NIKKI HILTZ: From Hiltz’s time as a runner for the Razorbacks.

It turns that there has been at least one instance of a transgender person competing in athletics in Arkansas, though none was cited as the legislature passed anti-transgender legislation.


NBC Sports tells the story of Nikki Hiltz, a champion middle-distance runner for the Arkansas Razorbacks who completed a college career in 2018, turned pro and now competes on the world stage.

The 2019 season marked a breakthrough in my career. I felt confident and it showed in my results: I PR’d in the 1500m four times and represented the U.S. at the 2019 World Championships.

But ahead of one race, I remember hearing the announcer say, ‘Women’s 1500 meters, first call,’ and having to remind myself, ‘Oh yeah, that’s me.’

The playing field can be a very gendered place. While everyone – regardless of their profession – is navigating a binary world, sports are built on that binary.

For that reason, I found myself starting to resent my sport. I felt like track was forcing me into a gender identity that didn’t feel representative. But I also didn’t feel like I had another option, other than waiting for my career to end so I could come out and be open about my gender identity.

Last year, when the world shut down and I couldn’t compete, I had a lot more time for self-discovery.

Over the summer, I held a virtual 5k to raise money for the Trevor Project, an organization that provides crisis intervention and suicide prevention services to lesbian, gay, bisexual, transgender, queer, and questioning youth.

And four runners used the race to come out.

Those four runners made me realize that this is an event I want to host every year. So ahead of this year’s virtual 5k – (Mark your calendars for July 17!) – I recorded podcast episodes with each of them.

After the very first conversation, I realized I was ready to share my truth.

I finally had the context and language to tell the rest of the world, ‘Hi I’m Nikki and I’m transgender.’

Being transgender means my gender identity doesn’t align with the sex I was assigned at birth.

The best way I can explain my gender is as fluid. Sometimes I wake up feeling like a powerful queen and other days I wake up feeling as if I’m just a guy being a dude, and other times I identify outside of the gender binary entirely.

Right now, they/them pronouns feel the most affirming to me.

And just to clear up a few misconceptions: While some trans people do have gender-affirming surgery, that’s not what makes you trans. Identifying as trans just means that your gender identity doesn’t align with the sex you were assigned at birth.

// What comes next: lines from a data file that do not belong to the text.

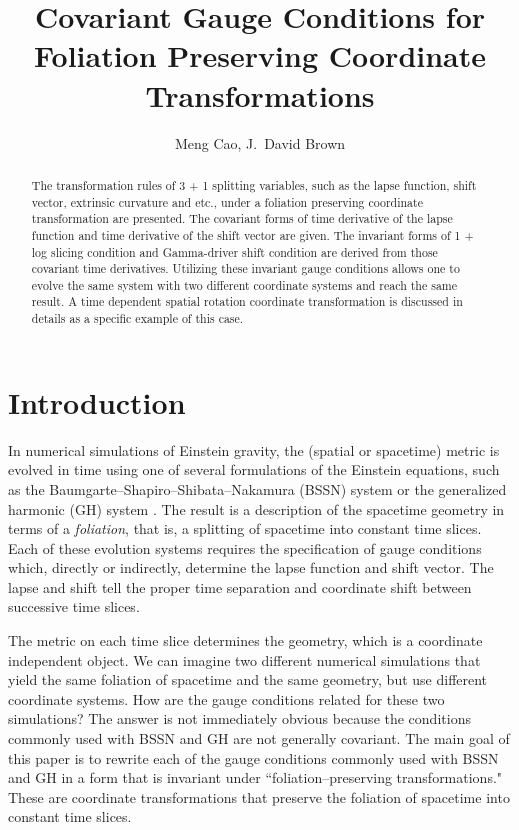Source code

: \documentclass[letterpaper,nofootinbib,prd,amsmath,onecolumn]{revtex4-1}
\begin{document}

\title{Covariant Gauge Conditions for Foliation Preserving Coordinate Transformations}
\author{Meng Cao, J.~David Brown}

\begin{abstract}
The transformation rules of 3 + 1 splitting variables, such as the lapse function, shift vector, extrinsic curvature and etc., under a foliation preserving coordinate transformation are presented. The covariant forms of time derivative of the lapse function and time derivative of the shift vector are given. The invariant forms of 1 + log slicing condition and Gamma-driver shift condition are derived from those covariant time derivatives. Utilizing these invariant gauge conditions allows one to evolve the same system with two different coordinate systems and reach the same result. A time dependent spatial rotation coordinate transformation is discussed in details as a specific example of this case.  
\end{abstract}
\maketitle

\section{Introduction}
In numerical simulations of Einstein gravity, the (spatial or spacetime) metric is evolved in time using one of several formulations of the Einstein equations, such as the 
Baumgarte--Shapiro--Shibata--Nakamura (BSSN) system \cite{Shibata:1995we,Baumgarte:1998te} or the generalized harmonic (GH) 
system \cite{Friedrich:1985,Garfinkle:2001ni}. The result is a description of the spacetime geometry in terms of a {\em foliation}, that is, a splitting of spacetime into 
constant time slices. 
Each of these evolution systems requires the specification of gauge conditions which, directly or indirectly, determine the lapse function and shift vector. 
The lapse and shift tell the proper time separation and coordinate shift between successive time slices. 

The metric on each time slice determines the geometry, which is a coordinate independent object. We can imagine two different numerical simulations that yield the 
same foliation of spacetime and the same geometry, but use different coordinate systems. How are the gauge conditions related for these two simulations? The 
answer is not immediately obvious because the conditions commonly used with BSSN and GH are not generally covariant. 
The main goal of this paper is to rewrite each of the gauge conditions commonly used with BSSN and GH in a form that is invariant under ``foliation--preserving transformations." 
These are coordinate transformations that preserve the foliation of spacetime into constant time slices. 
\end{document}
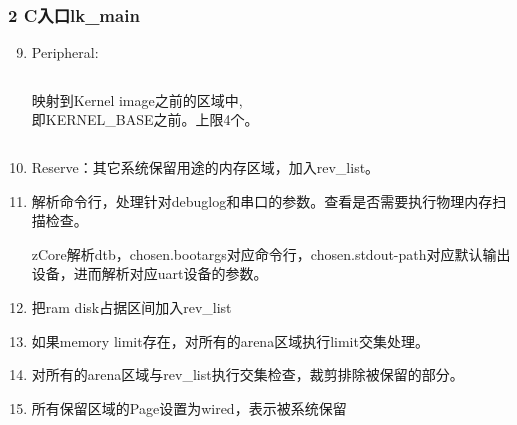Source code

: \documentclass[
8pt, %
]{beamer}
\begin{document}
	\begin{frame}
		\frametitle{2 C入口lk\_main}
		\begin{enumerate}\setcounter{enumi}{8}
			\item Peripheral:
            \begin{columns}[c]
                \begin{column}{0.5\textwidth}
                    \begin{center}
                        映射到Kernel image之前的区域中, \\
                        即KERNEL\_BASE之前。上限4个。
                    \end{center}
                \end{column}
                \begin{column}{0.45\textwidth}
                \end{column}
            \end{columns}
			\item Reserve：其它系统保留用途的内存区域，加入rev\_list。
			\item 解析命令行，处理针对debuglog和串口的参数。查看是否需要执行物理内存扫描检查。
			\begin{block}{}
				zCore解析dtb，chosen.bootargs对应命令行，chosen.stdout-path对应默认输出设备，进而解析对应uart设备的参数。
			\end{block}
			\item 把ram disk占据区间加入rev\_list
			\item 如果memory limit存在，对所有的arena区域执行limit交集处理。
			\item 对所有的arena区域与rev\_list执行交集检查，裁剪排除被保留的部分。
			\item 所有保留区域的Page设置为wired，表示被系统保留
		\end{enumerate}
	\end{frame}
\end{document}
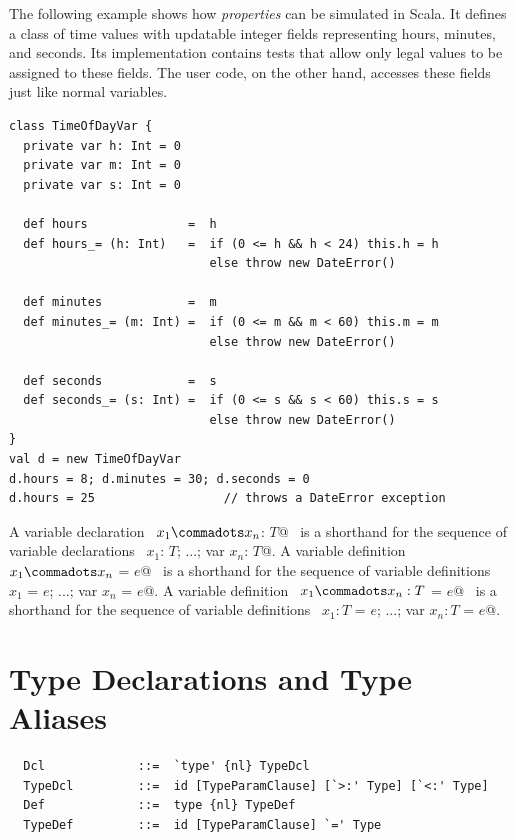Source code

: \example The following example shows how {\em properties} can be
simulated in Scala. It defines a class  of time
values with updatable integer fields representing hours, minutes, and
seconds. Its implementation contains tests that allow only legal
values to be assigned to these fields. The user code, on the other
hand, accesses these fields just like normal variables.

\begin{lstlisting}
class TimeOfDayVar {
  private var h: Int = 0 
  private var m: Int = 0 
  private var s: Int = 0 

  def hours              =  h 
  def hours_= (h: Int)   =  if (0 <= h && h < 24) this.h = h 
                            else throw new DateError() 

  def minutes            =  m 
  def minutes_= (m: Int) =  if (0 <= m && m < 60) this.m = m
                            else throw new DateError() 

  def seconds            =  s 
  def seconds_= (s: Int) =  if (0 <= s && s < 60) this.s = s
                            else throw new DateError() 
}
val d = new TimeOfDayVar 
d.hours = 8; d.minutes = 30; d.seconds = 0 
d.hours = 25                  // throws a DateError exception
\end{lstlisting}

A variable declaration ~\lstinline@var $x_1 \commadots x_n$: $T$@~
is a
shorthand for the sequence of variable declarations
~\lstinline@var $x_1$: $T$; ...; var $x_n$: $T$@.
A variable definition ~\lstinline@var $x_1 \commadots x_n$ = $e$@~
is a
shorthand for the sequence of variable definitions
~\lstinline@var $x_1$ = $e$; ...; var $x_n$ = $e$@.
A variable definition ~\lstinline@var $x_1 \commadots x_n: T$ = $e$@~
is a
shorthand for the sequence of variable definitions
~\lstinline@var $x_1: T$ = $e$; ...; var $x_n: T$ = $e$@.

\section{Type Declarations and Type Aliases}
\label{sec:typedcl}
\label{sec:typealias}

\syntax\begin{lstlisting}
  Dcl             ::=  `type' {nl} TypeDcl
  TypeDcl         ::=  id [TypeParamClause] [`>:' Type] [`<:' Type]
  Def             ::=  type {nl} TypeDef
  TypeDef         ::=  id [TypeParamClause] `=' Type
\end{lstlisting}


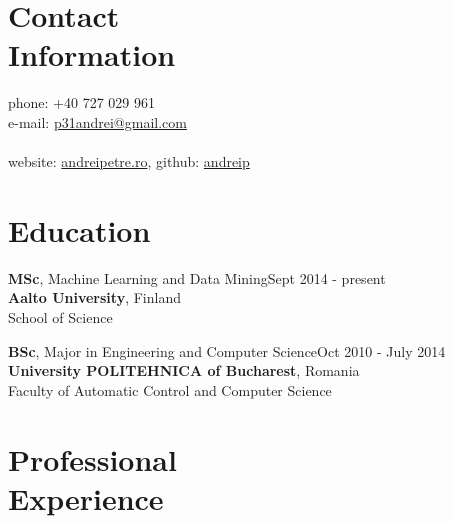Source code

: \documentclass[margin,line]{resume}
\begin{document}
\begin{resume}

    \section{\mysidestyle Contact\\Information}

    phone: +40 727 029 961              \\
    e-mail:  \href{mailto:p31andrei@gmail.com}{p31andrei@gmail.com}  \vspace{0mm}\\\vspace{-4.5mm}\\%
    website: \href{http://andreipetre.ro}{andreipetre.ro}, github: \href{https://github.com/andreip/}{andreip}

    \section{\mysidestyle Education}

    \textbf{MSc}, Machine Learning and Data Mining\hfill Sept 2014 - present\\
    \textbf{Aalto University}, Finland\\
    School of Science

    \textbf{BSc}, Major in Engineering and Computer Science\hfill Oct 2010 - July 2014\\
    \textbf{University POLITEHNICA of Bucharest}, Romania\\
    Faculty of Automatic Control and Computer Science

    \section{\mysidestyle Professional\\Experience}


\end{resume}
\end{document}
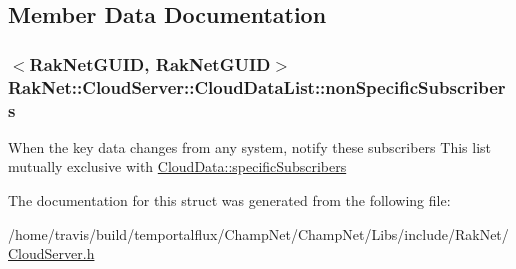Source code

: \subsection{Member Data Documentation}
\hypertarget{struct_rak_net_1_1_cloud_server_1_1_cloud_data_list_a04e1a204973c5df1d56d17f5d99f36ea}{
\subsubsection[{non\-Specific\-Subscribers}]{$<${\bf Rak\-Net\-G\-U\-I\-D}, {\bf Rak\-Net\-G\-U\-I\-D}$>$ Rak\-Net\-::\-Cloud\-Server\-::\-Cloud\-Data\-List\-::non\-Specific\-Subscribers}}\label{struct_rak_net_1_1_cloud_server_1_1_cloud_data_list_a04e1a204973c5df1d56d17f5d99f36ea}
When the key data changes from any system, notify these subscribers This list mutually exclusive with \hyperlink{struct_rak_net_1_1_cloud_server_1_1_cloud_data_a20639e17af5333fa9a88f2e887a0537b}{Cloud\-Data\-::specific\-Subscribers} 

The documentation for this struct was generated from the following file\-:\begin{DoxyCompactItemize}
\item 
/home/travis/build/temportalflux/\-Champ\-Net/\-Champ\-Net/\-Libs/include/\-Rak\-Net/\hyperlink{_cloud_server_8h}{Cloud\-Server.\-h}\end{DoxyCompactItemize}
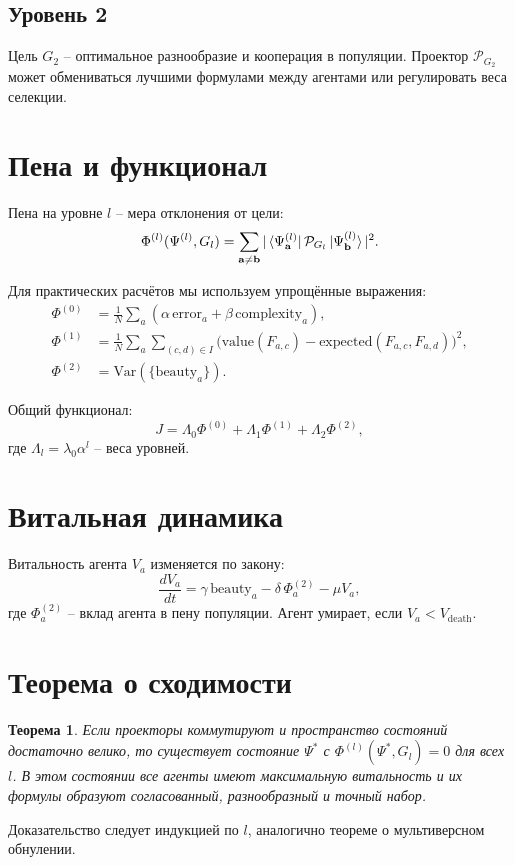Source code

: \documentclass{article}
\newtheorem{theorem}{Теорема}
\begin{document}
\subsection{Уровень 2}
Цель $G_2$ – оптимальное разнообразие и кооперация в популяции. Проектор $\mathcal{P}_{G_2}$ может обмениваться лучшими формулами между агентами или регулировать веса селекции.

\section{Пена и функционал}

Пена на уровне $l$ – мера отклонения от цели:
\[
\Phi^{(l)}(\Psi^{(l)}, G_l) = \sum_{\mathbf{a}\neq\mathbf{b}} |\bra{\Psi_{\mathbf{a}}^{(l)}} \mathcal{P}_{G_l} \ket{\Psi_{\mathbf{b}}^{(l)}}|^2.
\]

Для практических расчётов мы используем упрощённые выражения:
\begin{align*}
\Phi^{(0)} &= \frac{1}{N}\sum_a \left( \alpha\, \text{error}_a + \beta\, \text{complexity}_a \right),\\
\Phi^{(1)} &= \frac{1}{N}\sum_a \sum_{(c,d)\in I} \bigl( \text{value}(F_{a,c}) - \text{expected}(F_{a,c},F_{a,d}) \bigr)^2,\\
\Phi^{(2)} &= \text{Var}(\{\text{beauty}_a\}).
\end{align*}

Общий функционал:
\[
J = \Lambda_0 \Phi^{(0)} + \Lambda_1 \Phi^{(1)} + \Lambda_2 \Phi^{(2)},
\]
где $\Lambda_l = \lambda_0 \alpha^l$ – веса уровней.

\section{Витальная динамика}

Витальность агента $V_a$ изменяется по закону:
\[
\frac{dV_a}{dt} = \gamma \,\text{beauty}_a - \delta \,\Phi^{(2)}_a - \mu V_a,
\]
где $\Phi^{(2)}_a$ – вклад агента в пену популяции. Агент умирает, если $V_a < V_{\text{death}}$.

\section{Теорема о сходимости}

\begin{theorem}
Если проекторы коммутируют и пространство состояний достаточно велико, то существует состояние $\Psi^*$ с $\Phi^{(l)}(\Psi^*, G_l)=0$ для всех $l$. В этом состоянии все агенты имеют максимальную витальность и их формулы образуют согласованный, разнообразный и точный набор.
\end{theorem}

Доказательство следует индукцией по $l$, аналогично теореме о мультиверсном обнулении.
\end{document}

In other words: I’m not changing who I am, I’m just showing up as myself. This is who I’ve been my entire life.

Coming out as trans wasn’t my first experience with coming out.

In 2017, I came out about my sexuality. Gay marriage had just been legalized two years earlier, and while homophobia certainly persists today, being gay was generally accepted.

But coming out as trans in 2021? The world is a really scary place for trans people right now

The as-told-to article then delves into the Arkansas legislature’s recent spate of anti-transgender legislation.


Last week – despite pleas from doctors, social workers, and the trans community – the Arkansas state legislature passed HB 1570, a bill that makes it illegal for trans youth to receive gender-affirming health care.

I imagine what I would have felt like had this law passed in 2016, when I first arrived at Arkansas. For two years, I represented a state that I now wouldn’t feel safe visiting.

That’s actually a big part of the reason I decided to come out. Because the issue isn’t trans people, but transphobia.

I’m a firm believer that visibility and vulnerability are essential to creating inclusive spaces.

I’d offer Robin Lundstrum, Leslie Rutledge, and Missy Irvin, to name three, as evidence to the contrary given the wrenching testimony as they legislated discrimination against transgender children over pleas from transgender people, their parents and medical professionals.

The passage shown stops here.